#### Dataset entries:
"""

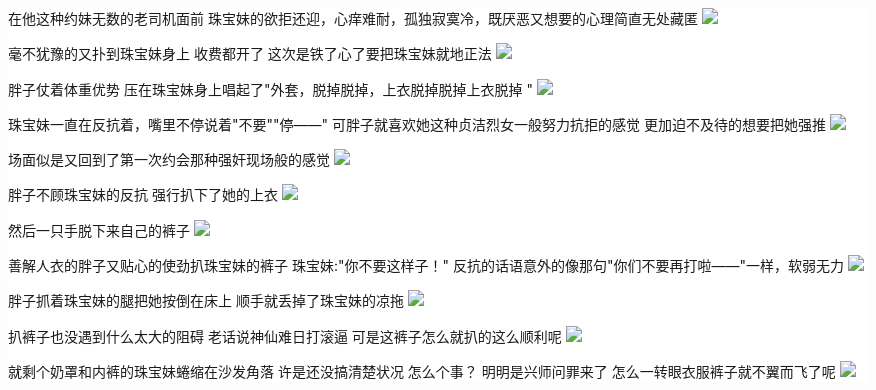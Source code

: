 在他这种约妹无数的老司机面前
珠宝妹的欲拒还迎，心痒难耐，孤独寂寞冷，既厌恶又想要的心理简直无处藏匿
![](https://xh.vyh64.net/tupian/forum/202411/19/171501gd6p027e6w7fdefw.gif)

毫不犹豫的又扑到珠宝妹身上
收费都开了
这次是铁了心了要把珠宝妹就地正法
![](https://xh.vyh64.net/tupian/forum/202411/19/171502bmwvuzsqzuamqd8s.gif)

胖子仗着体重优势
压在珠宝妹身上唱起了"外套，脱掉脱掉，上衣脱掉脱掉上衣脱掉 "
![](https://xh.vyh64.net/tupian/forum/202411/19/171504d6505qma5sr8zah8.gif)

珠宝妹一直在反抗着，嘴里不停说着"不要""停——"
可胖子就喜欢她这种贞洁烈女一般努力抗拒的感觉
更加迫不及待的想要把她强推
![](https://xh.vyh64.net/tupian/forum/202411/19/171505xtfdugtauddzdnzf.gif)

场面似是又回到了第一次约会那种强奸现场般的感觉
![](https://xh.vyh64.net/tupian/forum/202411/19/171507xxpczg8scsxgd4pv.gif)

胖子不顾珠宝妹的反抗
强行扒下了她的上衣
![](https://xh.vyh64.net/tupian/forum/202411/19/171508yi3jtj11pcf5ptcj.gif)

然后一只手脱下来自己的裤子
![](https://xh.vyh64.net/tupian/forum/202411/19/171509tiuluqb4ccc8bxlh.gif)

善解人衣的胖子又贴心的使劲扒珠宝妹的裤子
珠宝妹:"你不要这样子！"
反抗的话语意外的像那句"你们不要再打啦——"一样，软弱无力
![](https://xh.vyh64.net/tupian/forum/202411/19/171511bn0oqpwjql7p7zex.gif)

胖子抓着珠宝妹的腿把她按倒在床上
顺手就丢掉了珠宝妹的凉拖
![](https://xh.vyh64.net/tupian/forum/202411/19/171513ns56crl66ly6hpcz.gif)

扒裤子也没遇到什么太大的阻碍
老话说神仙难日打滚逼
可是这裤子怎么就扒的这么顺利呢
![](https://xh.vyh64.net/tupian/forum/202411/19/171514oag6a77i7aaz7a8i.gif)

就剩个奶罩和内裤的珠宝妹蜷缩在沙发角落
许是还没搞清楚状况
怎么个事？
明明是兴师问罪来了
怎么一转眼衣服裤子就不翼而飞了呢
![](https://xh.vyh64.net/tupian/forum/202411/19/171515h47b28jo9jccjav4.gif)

"""

#### Assignment:
Lines from the one holding "顺手就丢掉了珠宝妹的凉拖" to the last line of the records: return these exactly, and only these.

#### Response area:
顺手就丢掉了珠宝妹的凉拖
![](https://xh.vyh64.net/tupian/forum/202411/19/171513ns56crl66ly6hpcz.gif)

扒裤子也没遇到什么太大的阻碍
老话说神仙难日打滚逼
可是这裤子怎么就扒的这么顺利呢
![](https://xh.vyh64.net/tupian/forum/202411/19/171514oag6a77i7aaz7a8i.gif)

就剩个奶罩和内裤的珠宝妹蜷缩在沙发角落
许是还没搞清楚状况
怎么个事？
明明是兴师问罪来了
怎么一转眼衣服裤子就不翼而飞了呢
![](https://xh.vyh64.net/tupian/forum/202411/19/171515h47b28jo9jccjav4.gif)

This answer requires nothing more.